Since the WhoWroteThat extension will be operating strictly on MediaWiki sites, and since we want to provide an experience that takes into account as many of the already-existing tools that MediaWiki offers (like right-to-left support, interface messaging, and access to tools that users are familiar with, like GuidedTour) we should check whether we can access, from within the browser extension code, the window global variable.
If we can do that, we can access things like mw.loader and mw.msg which would make development easier, maintainance easier, and help us provide the solutions we need and make them act and look like any other MediaWiki experience.
It appears browser extensions may allow for this inherently. Some resources:
- Mozilla seems to allow access to window global with Background scripts https://developer.mozilla.org/en-US/docs/Mozilla/Add-ons/WebExtensions/Anatomy_of_a_WebExtension#Background_scripts
- Chrome might enable this through window.postMessage https://developer.chrome.com/extensions/content_scripts#host-page-communication
We should investigate if this is doable and feasible in a way that is compatible with both Chrome and Firefox's requirements for security in their extension store.
Results of investigation
OK, it looks like there's agreement that the strategy is sound and acceptable. In that case, I am going to summarize it with an action plan for the team. Please see if this makes sense or if I missed anything:
Action plan
- The WhoWroteThat script can be written as if it is running from within MW infrastructure (just like a gadget)
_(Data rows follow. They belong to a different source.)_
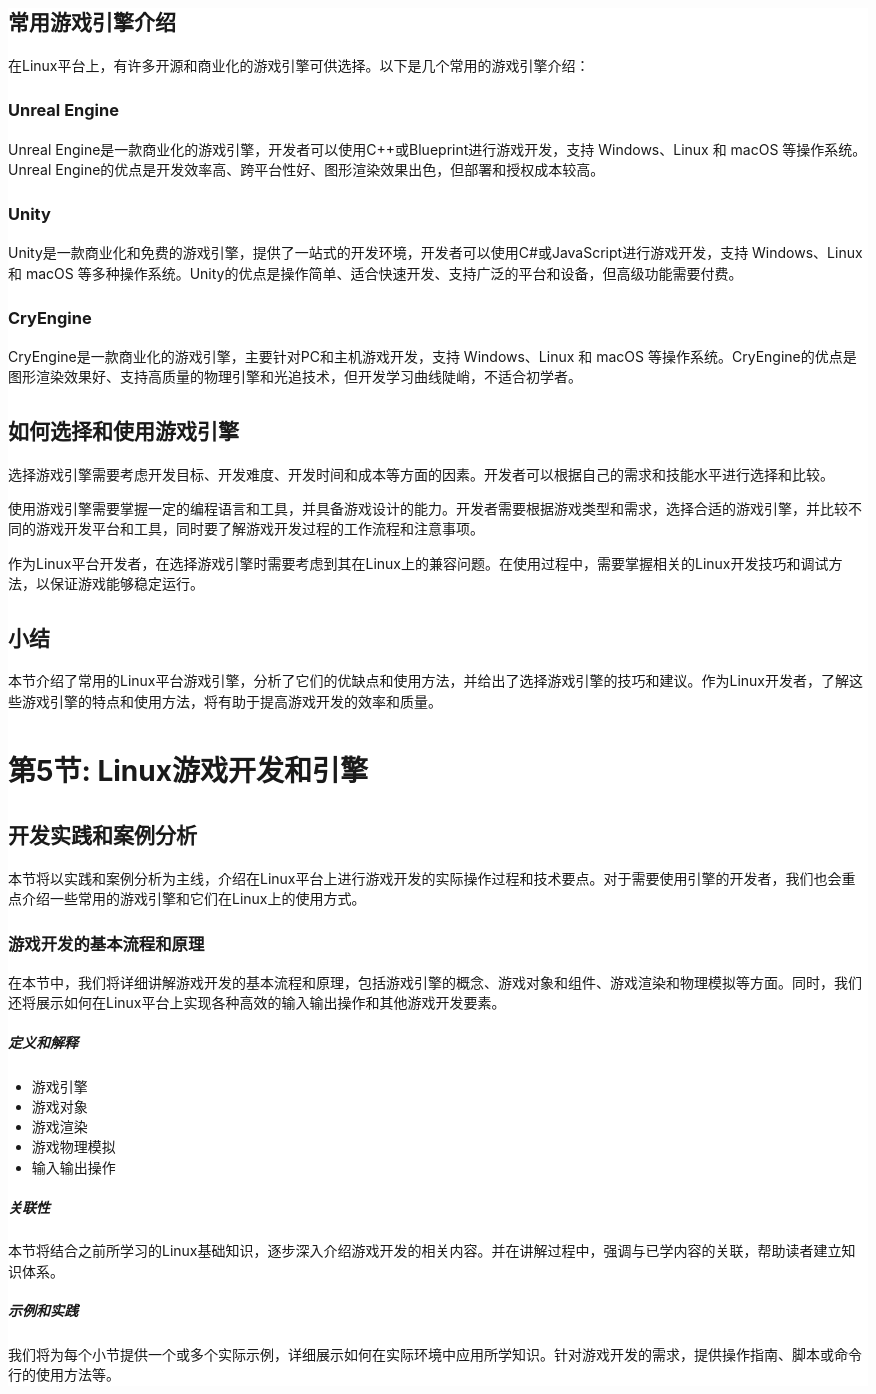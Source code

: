 ## 常用游戏引擎介绍

在Linux平台上，有许多开源和商业化的游戏引擎可供选择。以下是几个常用的游戏引擎介绍：

### Unreal Engine
Unreal Engine是一款商业化的游戏引擎，开发者可以使用C++或Blueprint进行游戏开发，支持 Windows、Linux 和 macOS 等操作系统。Unreal Engine的优点是开发效率高、跨平台性好、图形渲染效果出色，但部署和授权成本较高。

### Unity
Unity是一款商业化和免费的游戏引擎，提供了一站式的开发环境，开发者可以使用C#或JavaScript进行游戏开发，支持 Windows、Linux 和 macOS 等多种操作系统。Unity的优点是操作简单、适合快速开发、支持广泛的平台和设备，但高级功能需要付费。

### CryEngine
CryEngine是一款商业化的游戏引擎，主要针对PC和主机游戏开发，支持 Windows、Linux 和 macOS 等操作系统。CryEngine的优点是图形渲染效果好、支持高质量的物理引擎和光追技术，但开发学习曲线陡峭，不适合初学者。 

## 如何选择和使用游戏引擎

选择游戏引擎需要考虑开发目标、开发难度、开发时间和成本等方面的因素。开发者可以根据自己的需求和技能水平进行选择和比较。

使用游戏引擎需要掌握一定的编程语言和工具，并具备游戏设计的能力。开发者需要根据游戏类型和需求，选择合适的游戏引擎，并比较不同的游戏开发平台和工具，同时要了解游戏开发过程的工作流程和注意事项。

作为Linux平台开发者，在选择游戏引擎时需要考虑到其在Linux上的兼容问题。在使用过程中，需要掌握相关的Linux开发技巧和调试方法，以保证游戏能够稳定运行。

## 小结

本节介绍了常用的Linux平台游戏引擎，分析了它们的优缺点和使用方法，并给出了选择游戏引擎的技巧和建议。作为Linux开发者，了解这些游戏引擎的特点和使用方法，将有助于提高游戏开发的效率和质量。
# 第5节: Linux游戏开发和引擎

## 开发实践和案例分析

本节将以实践和案例分析为主线，介绍在Linux平台上进行游戏开发的实际操作过程和技术要点。对于需要使用引擎的开发者，我们也会重点介绍一些常用的游戏引擎和它们在Linux上的使用方式。

### 游戏开发的基本流程和原理

在本节中，我们将详细讲解游戏开发的基本流程和原理，包括游戏引擎的概念、游戏对象和组件、游戏渲染和物理模拟等方面。同时，我们还将展示如何在Linux平台上实现各种高效的输入输出操作和其他游戏开发要素。

##### 定义和解释
- 游戏引擎
- 游戏对象
- 游戏渲染
- 游戏物理模拟
- 输入输出操作

##### 关联性
本节将结合之前所学习的Linux基础知识，逐步深入介绍游戏开发的相关内容。并在讲解过程中，强调与已学内容的关联，帮助读者建立知识体系。

##### 示例和实践
我们将为每个小节提供一个或多个实际示例，详细展示如何在实际环境中应用所学知识。针对游戏开发的需求，提供操作指南、脚本或命令行的使用方法等。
- Our build step (currently using grunt, in the extension repo, but may change to use another tool) needs to do this:
- Concatenate all WhoWroteThat business-logic files into a single script, with two parts:
- a loader script: This attaches whatever trigger button we need on the page to activate the WhoWroteThat mode. This depends on jquery and mediawiki.base
- Business logic: The entire logic of presenting the results from Whocolor, popups, etc. This depends on OOUI.
- The "business logic" script can be wrapped with a mw.loader.using( 'ooui' ).then( ... ) statement, and then be included inside the loader script.
- The loader (that includes, within it, a lazy-loaded business-logic script) will be wrapped by a loading method.
- At the bottom of the concatenated file that has the loading function, we push the loading function into RLQ.
- We only need the jquery and mediawiki.base dependencies through the RLQ load.
- When the script sent to the RLQ runs, we have mw.loader.using available, so we can load the heavier dependencies only when we need them (when the toggle button is activated)
- Concatenate all WhoWroteThat business-logic files into a single script, with two parts:
- The entire file that was produced is our "web_accessible_resources" and is the file that the extension the injects into the DOM on Wikipedia sites that work with WhoColor
If this looks good and I didn't miss anything, I'll add some code snippets and put this up in the task description, so we can reference to it from our implementation tasks.
Here's what it should look like, generally:
function loadWhoWroteThat() { var $button = $( <a> ); // etc // CODE: Attach a toggle button somewhere in the DOM. jQuery is available. $button.click( function () { mw.loader.using( [ 'oojs-ui' ] ).then( function () { // CODE: This is handling the actual business logic of WhoWroteThat? service // pulling the API from WhoColor, replacing/toggling the new DOM, building // OOUI popups for viewing data about revisions, etc. } ); } ); } var q = window.RLQ || ( window.RLQ = [] ); q.push( [ [ 'jquery', 'mediawiki.base' ], loadWhoWroteThat ] );
Since this is the basic structure, our build step can allow us to work with individual files in development (meaning also allowing for proper unit tests, etc) and then build the files into the above structure.